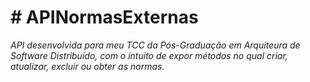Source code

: # # APINormasExternas
*API desenvolvida para meu TCC da Pós-Graduação em Arquiteura de Software Distribuído, com o intuito de expor métodos no qual criar, atualizar, excluir ou obter as normas.*
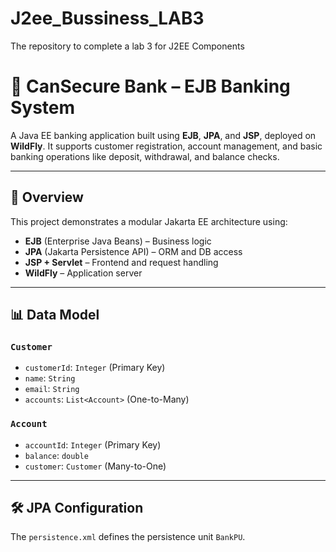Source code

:# J2ee_Bussiness_LAB3
The repository to complete a lab 3  for J2EE Components


# 💼 CanSecure Bank – EJB Banking System

A Java EE banking application built using **EJB**, **JPA**, and **JSP**, deployed on **WildFly**. It supports customer registration, account management, and basic banking operations like deposit, withdrawal, and balance checks.

---

## 🧭 Overview

This project demonstrates a modular Jakarta EE architecture using:

- **EJB** (Enterprise Java Beans) – Business logic
- **JPA** (Jakarta Persistence API) – ORM and DB access
- **JSP + Servlet** – Frontend and request handling
- **WildFly** – Application server

---

## 📊 Data Model

### `Customer`
- `customerId`: `Integer` (Primary Key)
- `name`: `String`
- `email`: `String`
- `accounts`: `List<Account>` (One-to-Many)

### `Account`
- `accountId`: `Integer` (Primary Key)
- `balance`: `double`
- `customer`: `Customer` (Many-to-One)

---

## 🛠️ JPA Configuration

The `persistence.xml` defines the persistence unit `BankPU`.

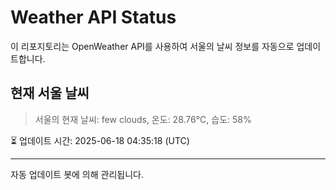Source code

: 
# Weather API Status

이 리포지토리는 OpenWeather API를 사용하여 서울의 날씨 정보를 자동으로 업데이트합니다.

## 현재 서울 날씨
> 서울의 현재 날씨: few clouds, 온도: 28.76°C, 습도: 58%

⏳ 업데이트 시간: 2025-06-18 04:35:18 (UTC)

---
자동 업데이트 봇에 의해 관리됩니다.
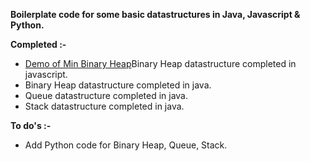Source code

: <html>
<body>
<p><strong>Boilerplate code for some basic datastructures in Java, Javascript &amp; Python.</strong></p>

<p><strong>Completed :-</strong></p>

<ul>
	<li data-empty="true"><a href="https://vaibhavajaygupta.github.io/boilerplate-data-structure/binaryheap/javascript/BinaryMinHeap.html>" target="_blank">Demo of Min Binary Heap</a>Binary Heap datastructure completed in javascript.</li>
	<li data-empty="true">Binary Heap datastructure completed in java.</li>
	<li data-empty="true">Queue datastructure completed in java.</li>
	<li data-empty="true">Stack datastructure completed in java.</li>

</ul>

<p><strong>To do's :-</strong></p>

<ul>
	<li>Add Python code for Binary Heap, Queue, Stack.</li>
</ul>


</body>
</html>
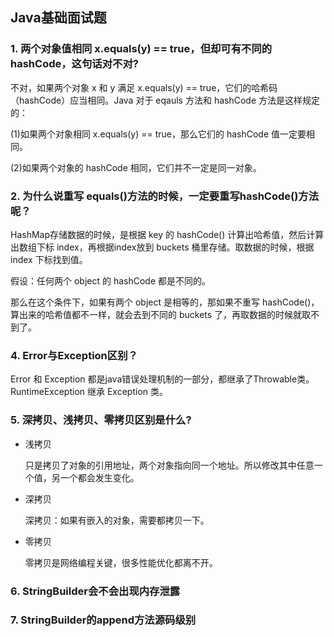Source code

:## Java基础面试题

### 1. 两个对象值相同 x.equals(y) == true，但却可有不同的 hashCode，这句话对不对?

不对，如果两个对象 x 和 y 满足 x.equals(y) == true，它们的哈希码（hashCode）应当相同。Java 对于 eqauls 方法和 hashCode 方法是这样规定的：

(1)如果两个对象相同 x.equals(y) == true，那么它们的 hashCode 值一定要相同。

(2)如果两个对象的 hashCode 相同，它们并不一定是同一对象。 

### 2. 为什么说重写 equals()方法的时候，一定要重写hashCode()方法呢？

HashMap存储数据的时候，是根据 key 的 hashCode() 计算出哈希值，然后计算出数组下标 index，再根据index放到 buckets 桶里存储。取数据的时候，根据 index 下标找到值。

假设：任何两个 object 的 hashCode 都是不同的。

那么在这个条件下，如果有两个 object 是相等的，那如果不重写 hashCode()，算出来的哈希值都不一样，就会去到不同的 buckets 了，再取数据的时候就取不到了。

### 4. Error与Exception区别？

Error 和 Exception 都是java错误处理机制的一部分，都继承了Throwable类。RuntimeException 继承 Exception 类。

### 5. 深拷贝、浅拷贝、零拷贝区别是什么?

* 浅拷贝

  只是拷贝了对象的引用地址，两个对象指向同一个地址。所以修改其中任意一个值，另一个都会发生变化。

* 深拷贝

  深拷贝：如果有嵌入的对象，需要都拷贝一下。
  
* 零拷贝

  零拷贝是网络编程关键，很多性能优化都离不开。

### 6. StringBuilder会不会出现内存泄露



### 7. StringBuilder的append方法源码级别

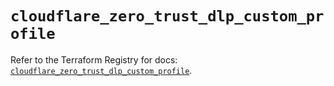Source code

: # `cloudflare_zero_trust_dlp_custom_profile`

Refer to the Terraform Registry for docs: [`cloudflare_zero_trust_dlp_custom_profile`](https://registry.terraform.io/providers/cloudflare/cloudflare/5.10.1/docs/resources/zero_trust_dlp_custom_profile).
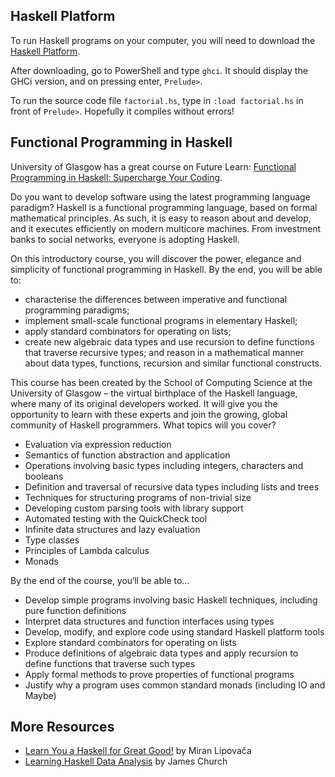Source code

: ## Haskell Platform ##
To run Haskell programs on your computer, you will need to download the [Haskell Platform](https://www.haskell.org/platform/).

After downloading, go to PowerShell and type `ghci`. It should display the GHCi version, and on pressing enter, `Prelude>`.

To run the source code file `factorial.hs`, type in `:load factorial.hs` in front of `Prelude>`. Hopefully it compiles without errors!

## Functional Programming in Haskell ##

University of Glasgow has a great course on Future Learn: [Functional Programming in Haskell: Supercharge Your Coding](https://www.futurelearn.com/courses/functional-programming-haskell).

Do you want to develop software using the latest programming language paradigm? Haskell is a functional programming language, based on formal mathematical principles. As such, it is easy to reason about and develop, and it executes efficiently on modern multicore machines. From investment banks to social networks, everyone is adopting Haskell.

On this introductory course, you will discover the power, elegance and simplicity of functional programming in Haskell. By the end, you will be able to:
- characterise the differences between imperative and functional programming paradigms;
- implement small-scale functional programs in elementary Haskell;
- apply standard combinators for operating on lists;
- create new algebraic data types and use recursion to define functions that traverse recursive types; and reason in a mathematical manner about data types, functions, recursion and similar functional constructs.

This course has been created by the School of Computing Science at the University of Glasgow – the virtual birthplace of the Haskell language, where many of its original developers worked. It will give you the opportunity to learn with these experts and join the growing, global community of Haskell programmers. What topics will you cover?

- Evaluation via expression reduction
- Semantics of function abstraction and application
- Operations involving basic types including integers, characters and booleans
- Definition and traversal of recursive data types including lists and trees
- Techniques for structuring programs of non-trivial size
- Developing custom parsing tools with library support
- Automated testing with the QuickCheck tool
- Infinite data structures and lazy evaluation
- Type classes
- Principles of Lambda calculus
- Monads

By the end of the course, you‘ll be able to...

- Develop simple programs involving basic Haskell techniques, including pure function definitions
- Interpret data structures and function interfaces using types
- Develop, modify, and explore code using standard Haskell platform tools
- Explore standard combinators for operating on lists
- Produce definitions of algebraic data types and apply recursion to define functions that traverse such types
- Apply formal methods to prove properties of functional programs
- Justify why a program uses common standard monads (including IO and Maybe)

## More Resources ##

- [Learn You a Haskell for Great Good!](http://learnyouahaskell.com/) by Miran Lipovača
- [Learning Haskell Data Analysis](https://www.packtpub.com/product/learning-haskell-data-analysis/9781784394707) by James Church
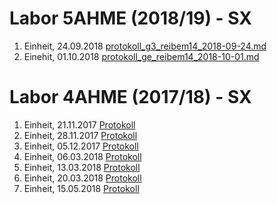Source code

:  # Labor 5AHME (2018/19) - SX   
 1. Einheit, 24.09.2018 [protokoll_g3_reibem14_2018-09-24.md](/reibem14/protokoll_g3_reibem14_2018-09-24.md)    
 2. Einehit, 01.10.2018 [protokoll_ge_reibem14_2018-10-01.md](/reibem14/protokoll_g3_reibem14_2018-10-01.md) 

     
     
       
        
        
        
 # Labor 4AHME (2017/18) - SX

 1. Einheit, 21.11.2017  [Protokoll](/reibem14/README_17_11_21.md)
 2. Einheit, 28.11.2017  [Protokoll](/reibem14/README_17_11_28.md)
 3. Einheit, 05.12.2017  [Protokoll](/reibem14/README_17_12_05.md)
 4. Einheit, 06.03.2018  [Protokoll](/reibem14/README_06_03_2018.md)  
 5. Einheit, 13.03.2018  [Protokoll](/reibem14/README_13_03_2018.md)  
 6. Einheit, 20.03.2018  [Protokoll](/reibem14/README_20_03_2018.md)    
 7. Einheit, 15.05.2018  [Protokoll](/reibem14/README_15_05_2018.md)
 
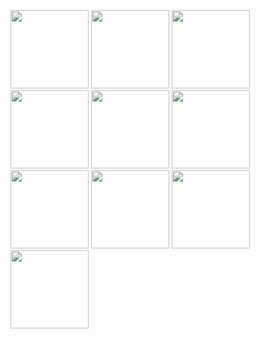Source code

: <img width="125px" src="https://github.com/Aphasara/Motor_Show_2024_App/assets/165864487/1729f8c0-5f28-4ca1-b045-4873d485cf1a">
<img width="125px" src="https://github.com/Aphasara/Motor_Show_2024_App/assets/165864487/f553bd65-0071-4b3f-9f86-4c0985309ceb">
<img width="125px" src="https://github.com/Aphasara/Motor_Show_2024_App/assets/165864487/afc9e313-8450-435f-823d-388875af72f4">
<img width="125px" src="https://github.com/Aphasara/Motor_Show_2024_App/assets/165864487/8d996d71-c9b6-4efe-9a72-0105c0f1772f">
<img width="125px" src="https://github.com/Aphasara/Motor_Show_2024_App/assets/165864487/44bdd214-3d2b-4643-8e23-b137db4508ff">
<img width="125px" src="https://github.com/Aphasara/Motor_Show_2024_App/assets/165864487/788ddde1-7635-4ce1-b031-aa7f9a6c1de9">
<img width="125px" src="https://github.com/Aphasara/Motor_Show_2024_App/assets/165864487/16d2bf3d-ef42-40e4-996d-c421ee0b3ad9">
<img width="125px" src="https://github.com/Aphasara/Motor_Show_2024_App/assets/165864487/8bd1c633-5d9a-4083-b512-7f1594ce60bb">
<img width="125px" src="https://github.com/Aphasara/Motor_Show_2024_App/assets/165864487/f14578d4-fe84-4734-aff2-2b5390da2129">
<img width="125px" src="https://github.com/Aphasara/Motor_Show_2024_App/assets/165864487/65d436c0-79e4-4b06-b92d-11ff3c6751a9">


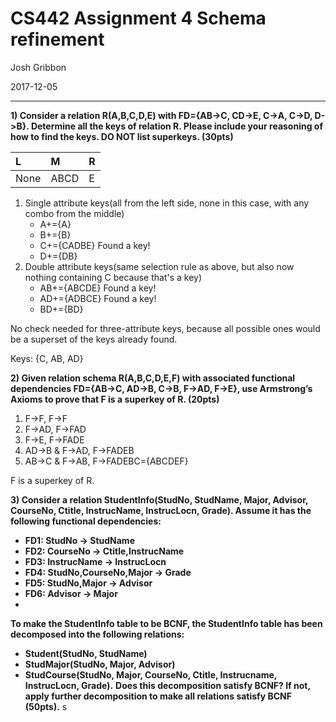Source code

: # CS442 Assignment 4 Schema refinement
Josh Gribbon

2017-12-05

---

**1) Consider a relation R(A,B,C,D,E) with FD={AB->C, CD->E, C->A, C->D, D->B}. Determine all the keys of relation R. Please include your reasoning of how to find the keys. DO NOT list superkeys. (30pts)**

L|M|R
:--|:--|:--
None|ABCD|E

1. Single attribute keys(all from the left side, none in this case, with any combo from the middle)
    * A+={A}
    * B+={B}
    * C+={CADBE} Found a key!
    * D+={DB}
2. Double attribute keys(same selection rule as above, but also now nothing containing C because that's a key)
    * AB+={ABCDE} Found a key!
    * AD+={ADBCE} Found a key!
    * BD+={BD}

No check needed for three-attribute keys, because all possible ones would be a superset of the keys already found.

Keys: {C, AB, AD}

**2) Given relation schema R(A,B,C,D,E,F) with associated functional dependencies FD={AB->C, AD->B, C->B, F->AD, F->E}, use Armstrong’s Axioms to prove that F is a superkey of R. (20pts)**

1. F->F, F->F
2. F->AD, F->FAD
3. F->E, F->FADE
4. AD->B & F->AD, F->FADEB
5. AB->C & F->AB, F->FADEBC={ABCDEF}

F is a superkey of R.


**3) Consider a relation StudentInfo(StudNo, StudName, Major, Advisor, CourseNo, Ctitle, InstrucName, InstrucLocn, Grade). Assume it has the following functional dependencies:**
* **FD1:  StudNo -> StudName**
* **FD2:  CourseNo -> Ctitle,InstrucName**
* **FD3:  InstrucName -> InstrucLocn**
* **FD4:  StudNo,CourseNo,Major -> Grade**
* **FD5:  StudNo,Major -> Advisor**
* **FD6: Advisor -> Major**
*
**To make the StudentInfo table to be BCNF, the StudentInfo table has been decomposed into the following relations:**
* **Student(StudNo, StudName)**
* **StudMajor(StudNo, Major, Advisor)**
* **StudCourse(StudNo, Major, CourseNo, Ctitle, Instrucname, InstrucLocn, Grade).**
**Does this decomposition satisfy BCNF? If not, apply further decomposition to make all relations satisfy BCNF (50pts).**
s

━━━

Problem description -
Check each line of the records for "recursive" and copy the ones that contain it.

Completed task -
- create new algebraic data types and use recursion to define functions that traverse recursive types; and reason in a mathematical manner about data types, functions, recursion and similar functional constructs.
- Definition and traversal of recursive data types including lists and trees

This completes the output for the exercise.